As a FE veteran, I had many moments where I was questioning if what I was playing was actually an FE game. At times it felt like a dating sim and other it felt like a visual novel. Both of those aspects aren’t bad, but I’d be lying if I didn’t admit that some of the more interesting map designs and FE game mechanics got lost in the rebirth.
However, I pleasantly surprised by the main three lords. These three are some of the most interesting Lords to ever be in FE. I tend to have a penchant towards Dimitri since he is the most traditional FE lord with complexities and morally gray areas built into his character. The result is a character with massive amounts of depth and nuisance. The same goes for the Edelgard and Claude. I think all three complement each other as difference aspects of FE archetypes, highlighting the positive and negatives of those traits. Edelgard is the idea of empire- that only the strong would be able to rule. Dimitri is the idea of the king- that only the chosen should be able to rule. And Claude is the idea of the Machiavellian politic- that only the exploiters can rule.
The concepts of war, tragedy and perspective are the most interesting part of the game. However, the scope and breadth of those concepts lead directly to my biggest criticism. Most of which revolves around the writing and how the events unfold from point A to B. This problem is twofold- first from a game play perspective and second from the perspective of Byleth.
My first point is simple- the individual routes are simply too short. 21 chapters did not seem enough to wrap up each of the routes. I can’t help but get the feeling that the original story for the game was sliced up into subpar outlines to produce passable plots that end without a proper conclusion. I can’t play BE and gain closure on TWSITD, and same goes for BL. But both routes provide satisfaction for the larger geopolitical situation. Meanwhile GD rushes through the political conflicts with flippant ease only to fully delve into TWSITD as a true ending- while most of the characters have very little to do with the organization. Both Edelgard and Dimitri have more reason to seek the truth than Claude.

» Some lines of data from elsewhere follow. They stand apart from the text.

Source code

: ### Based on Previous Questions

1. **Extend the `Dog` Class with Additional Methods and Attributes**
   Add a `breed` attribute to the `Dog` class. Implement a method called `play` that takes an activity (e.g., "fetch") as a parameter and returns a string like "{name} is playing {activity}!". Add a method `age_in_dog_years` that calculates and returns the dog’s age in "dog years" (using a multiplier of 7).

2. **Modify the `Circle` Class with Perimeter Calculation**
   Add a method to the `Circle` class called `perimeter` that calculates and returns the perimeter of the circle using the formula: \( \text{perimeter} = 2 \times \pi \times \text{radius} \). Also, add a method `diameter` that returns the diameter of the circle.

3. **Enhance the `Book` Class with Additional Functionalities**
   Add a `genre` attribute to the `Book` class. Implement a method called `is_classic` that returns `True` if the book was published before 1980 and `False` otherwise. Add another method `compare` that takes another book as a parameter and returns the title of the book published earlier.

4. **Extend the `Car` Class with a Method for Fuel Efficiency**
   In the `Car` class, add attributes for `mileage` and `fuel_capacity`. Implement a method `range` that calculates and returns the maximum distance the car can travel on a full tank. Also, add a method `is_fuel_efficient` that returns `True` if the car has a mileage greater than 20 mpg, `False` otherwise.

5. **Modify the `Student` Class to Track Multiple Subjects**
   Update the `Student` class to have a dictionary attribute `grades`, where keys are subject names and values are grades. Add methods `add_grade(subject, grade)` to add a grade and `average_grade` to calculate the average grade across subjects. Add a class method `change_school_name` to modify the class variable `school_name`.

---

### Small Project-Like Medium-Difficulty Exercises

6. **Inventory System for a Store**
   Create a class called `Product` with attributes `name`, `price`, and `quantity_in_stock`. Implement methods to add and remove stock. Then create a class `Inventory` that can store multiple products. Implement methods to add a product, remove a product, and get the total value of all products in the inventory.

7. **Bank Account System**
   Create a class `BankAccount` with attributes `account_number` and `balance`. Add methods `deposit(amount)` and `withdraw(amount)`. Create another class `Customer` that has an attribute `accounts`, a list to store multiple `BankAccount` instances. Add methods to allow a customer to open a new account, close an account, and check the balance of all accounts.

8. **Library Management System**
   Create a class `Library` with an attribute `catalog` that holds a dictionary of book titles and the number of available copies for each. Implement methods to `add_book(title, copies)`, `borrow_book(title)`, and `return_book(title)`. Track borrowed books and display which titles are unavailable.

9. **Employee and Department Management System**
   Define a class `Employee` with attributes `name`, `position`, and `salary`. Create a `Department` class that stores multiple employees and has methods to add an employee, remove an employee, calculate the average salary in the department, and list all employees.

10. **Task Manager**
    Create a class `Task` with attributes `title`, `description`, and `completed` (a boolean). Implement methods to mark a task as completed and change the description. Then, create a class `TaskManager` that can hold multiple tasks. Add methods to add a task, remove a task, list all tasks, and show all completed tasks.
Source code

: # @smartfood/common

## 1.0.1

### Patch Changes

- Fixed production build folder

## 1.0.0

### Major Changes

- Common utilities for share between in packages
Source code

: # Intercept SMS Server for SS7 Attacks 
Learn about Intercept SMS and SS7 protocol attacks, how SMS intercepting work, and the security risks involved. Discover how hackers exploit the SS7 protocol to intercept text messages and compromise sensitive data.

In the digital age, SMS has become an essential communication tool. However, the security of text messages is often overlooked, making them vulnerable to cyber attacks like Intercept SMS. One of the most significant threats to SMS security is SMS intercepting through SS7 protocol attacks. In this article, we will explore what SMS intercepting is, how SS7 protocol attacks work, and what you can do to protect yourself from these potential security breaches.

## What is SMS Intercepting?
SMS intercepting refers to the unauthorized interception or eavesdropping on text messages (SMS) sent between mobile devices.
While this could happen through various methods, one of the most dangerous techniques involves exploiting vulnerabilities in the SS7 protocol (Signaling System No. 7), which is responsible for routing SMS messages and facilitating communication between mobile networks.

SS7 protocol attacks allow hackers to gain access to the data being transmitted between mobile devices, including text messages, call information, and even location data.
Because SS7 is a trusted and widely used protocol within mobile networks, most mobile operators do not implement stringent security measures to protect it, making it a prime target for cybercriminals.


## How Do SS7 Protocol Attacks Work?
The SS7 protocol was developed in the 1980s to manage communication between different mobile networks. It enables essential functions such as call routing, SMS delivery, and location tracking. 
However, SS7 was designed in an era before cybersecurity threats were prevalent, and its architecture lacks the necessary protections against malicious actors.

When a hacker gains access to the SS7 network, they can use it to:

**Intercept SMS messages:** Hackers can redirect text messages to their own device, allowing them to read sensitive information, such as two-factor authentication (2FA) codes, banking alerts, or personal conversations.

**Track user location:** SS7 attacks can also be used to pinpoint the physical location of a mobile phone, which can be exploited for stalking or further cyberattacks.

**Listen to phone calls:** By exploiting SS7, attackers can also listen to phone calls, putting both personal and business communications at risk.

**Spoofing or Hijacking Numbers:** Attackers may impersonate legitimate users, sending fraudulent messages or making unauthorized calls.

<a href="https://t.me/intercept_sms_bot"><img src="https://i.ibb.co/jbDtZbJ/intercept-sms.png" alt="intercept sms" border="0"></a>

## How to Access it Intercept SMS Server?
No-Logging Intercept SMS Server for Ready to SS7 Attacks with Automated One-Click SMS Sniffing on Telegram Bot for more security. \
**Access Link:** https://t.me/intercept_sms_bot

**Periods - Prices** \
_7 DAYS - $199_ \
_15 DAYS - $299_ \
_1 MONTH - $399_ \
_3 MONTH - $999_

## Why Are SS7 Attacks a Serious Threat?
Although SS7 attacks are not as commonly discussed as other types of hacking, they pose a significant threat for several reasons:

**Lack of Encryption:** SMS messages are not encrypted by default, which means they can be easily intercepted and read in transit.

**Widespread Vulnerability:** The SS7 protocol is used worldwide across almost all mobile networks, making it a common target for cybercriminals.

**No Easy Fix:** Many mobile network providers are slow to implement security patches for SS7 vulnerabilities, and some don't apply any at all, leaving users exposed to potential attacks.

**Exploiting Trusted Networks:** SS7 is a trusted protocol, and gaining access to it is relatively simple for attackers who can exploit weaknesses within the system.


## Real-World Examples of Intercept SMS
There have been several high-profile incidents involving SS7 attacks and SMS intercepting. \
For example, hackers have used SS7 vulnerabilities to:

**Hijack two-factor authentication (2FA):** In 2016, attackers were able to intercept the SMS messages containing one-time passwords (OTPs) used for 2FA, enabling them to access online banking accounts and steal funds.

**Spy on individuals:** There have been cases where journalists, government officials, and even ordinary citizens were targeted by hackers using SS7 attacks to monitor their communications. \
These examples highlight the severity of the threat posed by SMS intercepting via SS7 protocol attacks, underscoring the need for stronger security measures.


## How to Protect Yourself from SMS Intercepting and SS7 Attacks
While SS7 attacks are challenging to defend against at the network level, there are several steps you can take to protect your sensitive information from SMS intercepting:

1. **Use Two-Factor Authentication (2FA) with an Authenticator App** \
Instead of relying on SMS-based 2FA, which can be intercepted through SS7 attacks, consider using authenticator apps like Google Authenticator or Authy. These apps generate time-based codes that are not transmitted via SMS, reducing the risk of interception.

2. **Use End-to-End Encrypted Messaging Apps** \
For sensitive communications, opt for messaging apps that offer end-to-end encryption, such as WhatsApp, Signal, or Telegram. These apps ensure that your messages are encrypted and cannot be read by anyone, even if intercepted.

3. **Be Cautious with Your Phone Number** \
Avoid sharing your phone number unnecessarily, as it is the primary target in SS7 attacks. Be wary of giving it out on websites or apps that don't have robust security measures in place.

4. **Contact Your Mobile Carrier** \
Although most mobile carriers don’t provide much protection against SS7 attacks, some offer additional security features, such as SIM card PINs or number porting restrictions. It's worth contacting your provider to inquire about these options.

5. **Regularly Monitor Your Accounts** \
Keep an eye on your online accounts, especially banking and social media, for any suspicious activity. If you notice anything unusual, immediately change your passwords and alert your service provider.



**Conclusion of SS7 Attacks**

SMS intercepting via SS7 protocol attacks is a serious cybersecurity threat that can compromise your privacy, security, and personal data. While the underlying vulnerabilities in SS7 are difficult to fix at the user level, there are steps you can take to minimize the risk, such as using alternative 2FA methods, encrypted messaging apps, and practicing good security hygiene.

And even within the routes, I feel not enough time was given to the world, specifically in part II. How great would it have been to have a map showing Dimitri’s escape from execution, similar to FE7 Chapter 11 Hector Mode where you control only two units (Dimitri & Dedue) and have to make it from one end of the map to the other. Or to have a map where Edelgard storms the castle to reach her father so that she can become the new emperor. A lot of plot points in the game happen off screen and with very little explanation. As much as I love Dimitri’s exile and fall into madness, I never got to see it and it made it that much harder for me to understand him, which really hurt his eventual character arc. My point here is that each route would have benefited from 28-35 total chapters to flesh out the events of part II.
I understand that a lot of plot threads were split up and placed in other routes to provide incentive to play the other routes (so that one can see the full conclusions), but I would argue that part I makes the replay value excruciatingly painful and that the strength of the characters fully explored would be reason enough to replay (like FE8’s split route)
On a side note, was anyone else confused by how the time skip was handled? Byleth just fell asleep? Why do that when you have a perfectly good mechanic already introduced. The spell of Zahra would have worked as a perfect reason for a time skip. Byleth gets trapped, escapes but time has passed differently and it’s now 5 years later. This handling of the time skip had me completely flabbergasted.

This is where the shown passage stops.